CNPq cria diretrizes para o problema

Diante disso, os próprios cientistas e as agências de fomento buscam soluções. No Brasil, em 2011 o CNPq criou uma comissão de integridade científica e baixou uma série de 21 diretrizes para enfrentar o problema, que incluem desde recomendações óbvias como não copiar o trabalho alheio a indicar que autores deverão ser responsabilizados no caso de fraudes.

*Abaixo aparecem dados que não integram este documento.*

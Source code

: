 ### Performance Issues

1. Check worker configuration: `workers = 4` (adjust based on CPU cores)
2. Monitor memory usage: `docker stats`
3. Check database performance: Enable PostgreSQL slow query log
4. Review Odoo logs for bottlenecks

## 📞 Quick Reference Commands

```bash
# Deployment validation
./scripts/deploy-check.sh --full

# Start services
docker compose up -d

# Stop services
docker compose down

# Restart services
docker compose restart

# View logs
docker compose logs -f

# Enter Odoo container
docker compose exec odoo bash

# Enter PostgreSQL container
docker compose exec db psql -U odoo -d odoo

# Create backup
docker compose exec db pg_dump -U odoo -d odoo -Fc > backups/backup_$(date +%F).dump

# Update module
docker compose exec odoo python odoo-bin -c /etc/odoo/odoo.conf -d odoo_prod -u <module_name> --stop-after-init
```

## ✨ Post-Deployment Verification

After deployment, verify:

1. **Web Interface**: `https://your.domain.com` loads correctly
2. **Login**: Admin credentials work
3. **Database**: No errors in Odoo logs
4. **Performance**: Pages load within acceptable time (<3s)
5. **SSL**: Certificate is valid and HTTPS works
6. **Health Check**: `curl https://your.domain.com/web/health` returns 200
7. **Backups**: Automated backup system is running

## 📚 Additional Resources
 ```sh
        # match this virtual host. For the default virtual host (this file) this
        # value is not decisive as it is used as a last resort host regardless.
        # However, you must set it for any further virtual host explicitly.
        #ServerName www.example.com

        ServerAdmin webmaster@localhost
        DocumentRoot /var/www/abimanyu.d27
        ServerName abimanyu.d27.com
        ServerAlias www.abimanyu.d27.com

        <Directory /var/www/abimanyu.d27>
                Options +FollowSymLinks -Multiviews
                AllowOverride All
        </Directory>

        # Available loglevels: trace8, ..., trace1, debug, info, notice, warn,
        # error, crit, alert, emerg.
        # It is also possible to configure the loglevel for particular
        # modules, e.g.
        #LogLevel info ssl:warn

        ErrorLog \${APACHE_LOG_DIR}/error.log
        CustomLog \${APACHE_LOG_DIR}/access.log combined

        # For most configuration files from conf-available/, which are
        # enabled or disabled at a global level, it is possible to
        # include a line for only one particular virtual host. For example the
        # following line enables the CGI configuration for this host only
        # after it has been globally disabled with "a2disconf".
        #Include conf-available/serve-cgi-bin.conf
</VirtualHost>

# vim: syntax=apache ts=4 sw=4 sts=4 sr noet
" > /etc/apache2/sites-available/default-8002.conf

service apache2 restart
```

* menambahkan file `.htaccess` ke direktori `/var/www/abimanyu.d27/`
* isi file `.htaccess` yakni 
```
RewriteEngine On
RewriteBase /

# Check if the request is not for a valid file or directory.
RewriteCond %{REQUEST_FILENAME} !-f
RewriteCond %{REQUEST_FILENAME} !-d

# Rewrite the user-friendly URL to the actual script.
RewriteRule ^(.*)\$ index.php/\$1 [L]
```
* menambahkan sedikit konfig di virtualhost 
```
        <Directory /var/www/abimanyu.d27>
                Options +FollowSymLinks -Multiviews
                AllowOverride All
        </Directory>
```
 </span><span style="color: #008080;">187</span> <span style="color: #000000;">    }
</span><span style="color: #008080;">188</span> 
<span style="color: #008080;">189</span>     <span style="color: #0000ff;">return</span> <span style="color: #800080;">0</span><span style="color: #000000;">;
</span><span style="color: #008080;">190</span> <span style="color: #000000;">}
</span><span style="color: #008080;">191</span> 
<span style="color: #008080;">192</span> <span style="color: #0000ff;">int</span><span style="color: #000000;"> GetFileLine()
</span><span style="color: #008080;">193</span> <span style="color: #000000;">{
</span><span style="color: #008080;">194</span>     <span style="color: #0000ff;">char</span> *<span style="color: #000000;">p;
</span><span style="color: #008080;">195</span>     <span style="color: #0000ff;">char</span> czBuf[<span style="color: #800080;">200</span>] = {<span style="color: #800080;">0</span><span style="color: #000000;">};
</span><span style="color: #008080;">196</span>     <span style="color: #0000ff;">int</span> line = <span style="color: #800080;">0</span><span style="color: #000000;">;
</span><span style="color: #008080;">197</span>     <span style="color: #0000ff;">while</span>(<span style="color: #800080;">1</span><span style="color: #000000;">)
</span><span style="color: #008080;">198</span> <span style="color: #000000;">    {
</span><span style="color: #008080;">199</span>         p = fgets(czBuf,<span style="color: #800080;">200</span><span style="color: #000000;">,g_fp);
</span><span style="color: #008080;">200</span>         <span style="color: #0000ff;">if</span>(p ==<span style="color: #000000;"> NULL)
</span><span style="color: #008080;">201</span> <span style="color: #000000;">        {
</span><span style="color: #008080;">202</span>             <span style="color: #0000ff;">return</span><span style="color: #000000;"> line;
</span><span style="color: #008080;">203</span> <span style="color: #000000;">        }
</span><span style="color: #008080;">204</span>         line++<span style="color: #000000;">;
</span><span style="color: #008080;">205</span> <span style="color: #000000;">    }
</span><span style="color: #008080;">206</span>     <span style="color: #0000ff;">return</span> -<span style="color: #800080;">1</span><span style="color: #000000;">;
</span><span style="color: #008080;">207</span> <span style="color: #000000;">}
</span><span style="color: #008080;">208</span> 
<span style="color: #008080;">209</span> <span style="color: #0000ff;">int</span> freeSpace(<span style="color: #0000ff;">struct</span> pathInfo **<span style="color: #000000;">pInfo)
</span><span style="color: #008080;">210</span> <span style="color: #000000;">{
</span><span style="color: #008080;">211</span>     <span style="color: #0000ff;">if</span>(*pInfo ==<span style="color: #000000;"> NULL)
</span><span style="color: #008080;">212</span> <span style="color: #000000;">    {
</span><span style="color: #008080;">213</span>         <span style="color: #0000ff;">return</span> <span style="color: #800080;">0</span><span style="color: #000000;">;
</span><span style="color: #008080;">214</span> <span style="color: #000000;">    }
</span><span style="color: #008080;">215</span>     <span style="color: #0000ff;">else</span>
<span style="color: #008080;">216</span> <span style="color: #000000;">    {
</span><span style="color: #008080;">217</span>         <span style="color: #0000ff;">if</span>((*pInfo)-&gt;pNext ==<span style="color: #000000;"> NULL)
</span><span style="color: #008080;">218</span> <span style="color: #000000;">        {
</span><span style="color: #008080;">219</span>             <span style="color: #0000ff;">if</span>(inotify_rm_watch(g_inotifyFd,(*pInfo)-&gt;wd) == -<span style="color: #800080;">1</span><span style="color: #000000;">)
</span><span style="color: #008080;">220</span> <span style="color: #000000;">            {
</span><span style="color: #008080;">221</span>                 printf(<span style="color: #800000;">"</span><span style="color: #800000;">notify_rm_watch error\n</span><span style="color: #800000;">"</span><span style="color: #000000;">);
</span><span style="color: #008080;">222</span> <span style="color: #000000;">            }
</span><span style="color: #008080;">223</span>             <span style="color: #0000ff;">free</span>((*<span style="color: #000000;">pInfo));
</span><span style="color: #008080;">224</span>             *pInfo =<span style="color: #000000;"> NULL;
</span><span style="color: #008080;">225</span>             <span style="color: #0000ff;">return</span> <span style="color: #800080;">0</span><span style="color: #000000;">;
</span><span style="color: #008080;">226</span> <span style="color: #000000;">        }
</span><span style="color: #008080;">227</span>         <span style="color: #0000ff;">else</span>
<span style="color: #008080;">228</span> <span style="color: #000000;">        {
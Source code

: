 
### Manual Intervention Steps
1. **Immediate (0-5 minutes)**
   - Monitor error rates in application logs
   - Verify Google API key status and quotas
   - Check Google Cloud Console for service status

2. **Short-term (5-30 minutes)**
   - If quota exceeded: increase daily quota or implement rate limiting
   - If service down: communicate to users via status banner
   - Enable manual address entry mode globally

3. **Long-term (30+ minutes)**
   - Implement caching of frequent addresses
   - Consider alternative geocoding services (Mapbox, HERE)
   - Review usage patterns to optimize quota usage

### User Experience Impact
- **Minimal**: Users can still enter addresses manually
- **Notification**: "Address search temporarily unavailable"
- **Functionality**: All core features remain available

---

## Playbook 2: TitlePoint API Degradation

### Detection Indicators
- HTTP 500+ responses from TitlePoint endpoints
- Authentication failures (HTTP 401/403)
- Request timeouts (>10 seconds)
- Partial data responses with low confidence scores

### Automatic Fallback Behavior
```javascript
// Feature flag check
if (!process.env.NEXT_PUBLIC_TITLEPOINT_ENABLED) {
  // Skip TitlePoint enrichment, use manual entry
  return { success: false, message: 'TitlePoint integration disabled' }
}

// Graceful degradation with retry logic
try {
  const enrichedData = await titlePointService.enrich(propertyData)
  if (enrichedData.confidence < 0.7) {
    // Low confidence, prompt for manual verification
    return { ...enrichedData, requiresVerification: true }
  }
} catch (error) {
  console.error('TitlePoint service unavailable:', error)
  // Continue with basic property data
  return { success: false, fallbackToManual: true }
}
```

— Mesmo sabendo que, em termos proporcionais, a incidência das retiradas é pequena (menos de 1% dos mais de 1,4 milhão de artigos científicos publicados anualmente acabam sendo alvo de correções ou remoções), seu número é suficientemente grande para afetar a confiança do público na ciência e no financiamento de projetos, e por isso temos de ficar muito atentos — analisa Paulo Beirão, diretor de Cooperação Institucional do CNPq que chefiou a comissão até o ano passado. — É preciso um cuidado sistemático e agir agora, antes que o problema cresça ainda mais e fique difícil de controlar. O CNPq, por exemplo, passou a adotar procedimentos de avaliação de pesquisadores e projetos que não dependem mais só do número de publicações, mas muito mais de sua qualidade.